LE Magazine March 1999



The answers to bone deterioration and breast and prostate cancer prevention may very well lie in progesterone

The skeleton is comprised of living tissue that continually renews itself throughout life. The living part of bone is an organic collagen matrix that is strengthened by minerals such as calcium and magnesium.

There are two types of bone regulating cells. The osteoclasts function to dissolve older bone and leave tiny unfilled spaces behind; the osteoblasts then move into these spaces to produce new bone. This process of dissolving older bone mass by osteoclasts and new bone formation by osteoblasts is the mechanism for the repair and continuing strength of bone.

Like all living cells, osteoblasts and osteoclasts require hormonal guidance to function properly. Osteoblasts depend primarily on progesterone and testosterone, while osteoclasts need estrogen-like hormones. In the absence of these hormones, osteoblasts and osteoclasts cease to function properly and rapid deterioration of the bone occurs. Osteoporosis can occur when osteoclasts dissolve more bone than what the osteoblasts are able to replace.

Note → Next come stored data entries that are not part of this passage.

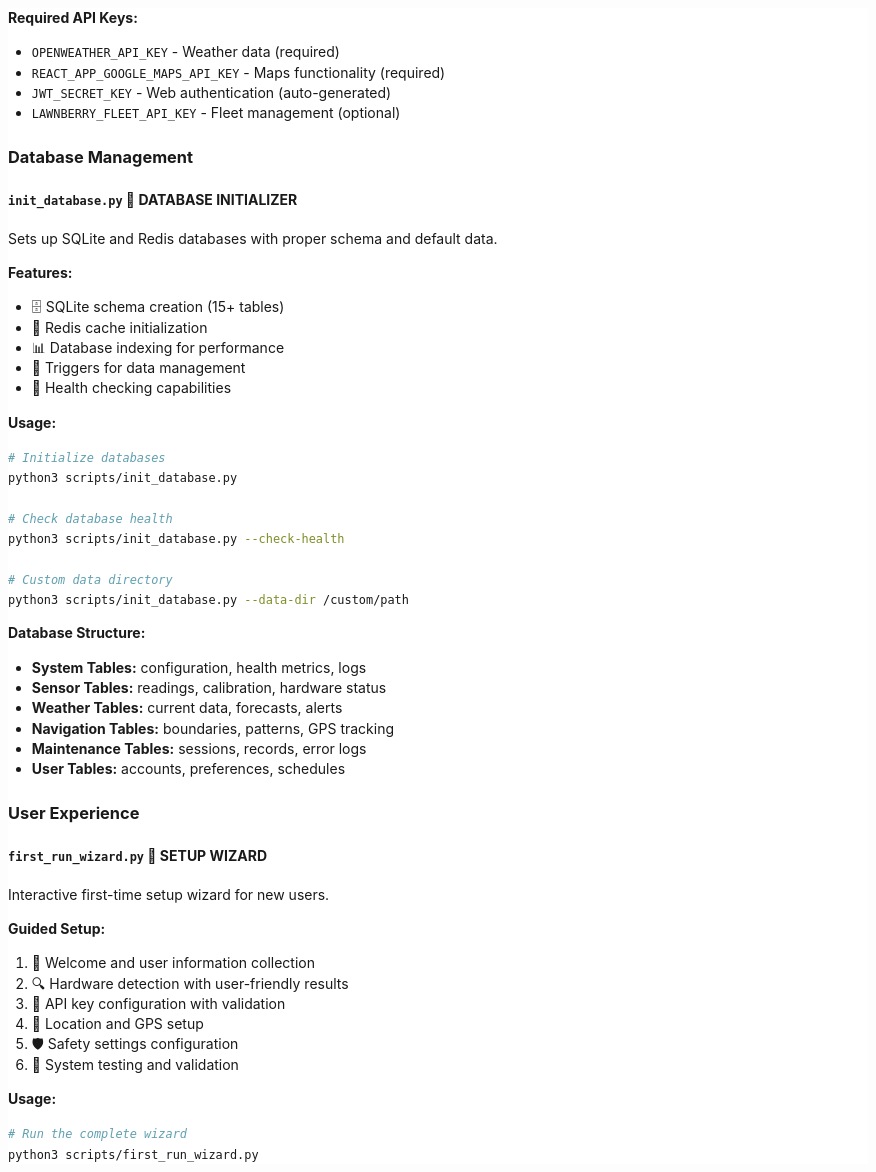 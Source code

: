 **Required API Keys:**
- `OPENWEATHER_API_KEY` - Weather data (required)
- `REACT_APP_GOOGLE_MAPS_API_KEY` - Maps functionality (required)
- `JWT_SECRET_KEY` - Web authentication (auto-generated)
- `LAWNBERRY_FLEET_API_KEY` - Fleet management (optional)

### Database Management

#### `init_database.py` 💾 **DATABASE INITIALIZER**
Sets up SQLite and Redis databases with proper schema and default data.

**Features:**
- 🗄️ SQLite schema creation (15+ tables)
- 🔄 Redis cache initialization
- 📊 Database indexing for performance
- 🔧 Triggers for data management
- 🏥 Health checking capabilities

**Usage:**
```bash
# Initialize databases
python3 scripts/init_database.py

# Check database health
python3 scripts/init_database.py --check-health

# Custom data directory
python3 scripts/init_database.py --data-dir /custom/path
```

**Database Structure:**
- **System Tables:** configuration, health metrics, logs
- **Sensor Tables:** readings, calibration, hardware status
- **Weather Tables:** current data, forecasts, alerts
- **Navigation Tables:** boundaries, patterns, GPS tracking
- **Maintenance Tables:** sessions, records, error logs
- **User Tables:** accounts, preferences, schedules

### User Experience

#### `first_run_wizard.py` 🧙 **SETUP WIZARD**
Interactive first-time setup wizard for new users.

**Guided Setup:**
1. 👋 Welcome and user information collection
2. 🔍 Hardware detection with user-friendly results
3. 🔑 API key configuration with validation
4. 📍 Location and GPS setup
5. 🛡️ Safety settings configuration
6. 🧪 System testing and validation

**Usage:**
```bash
# Run the complete wizard
python3 scripts/first_run_wizard.py
```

Estrogen regulates the activity of osteoclasts, which results in the slowing of the process of older bone dissolution. Progesterone, on the other hand, promotes the production of osteoblasts which are required to effect new bone formation. Natural progesterone has been shown to stimulate osteoblast-mediated new bone formation which is required to prevent and reverse osteoporosis.

The following is a simple description of the effect of estrogen and progesterone on bone:

-Estrogen can temporarily slow down but not reverse osteoporosis.

-Estrogen cannot protect against osteoporosis when progesterone is absent.

-The addition of natural progesterone may be the ideal hormone replacement for the prevention and treatment of postmenopausal osteoporosis. It appears that only natural progesterone is capable of reversing the osteoporosis process by providing increased numbers of osteoblasts to rebuild bone.

-The use of estrogen in the prevention of osteoporosis may be optional, or at least used in smaller doses or in natural phytoestrogen forms.

Osteoporosis can be caused by mineral and vitamin deficiencies, corticosteroid drugs, poor eating habits, lack of exercise, too much cortisol and too little testosterone. The major influence on age-associated bone deterioration, however, would appear to be a severe deficiency of ovarian-secreted progesterone.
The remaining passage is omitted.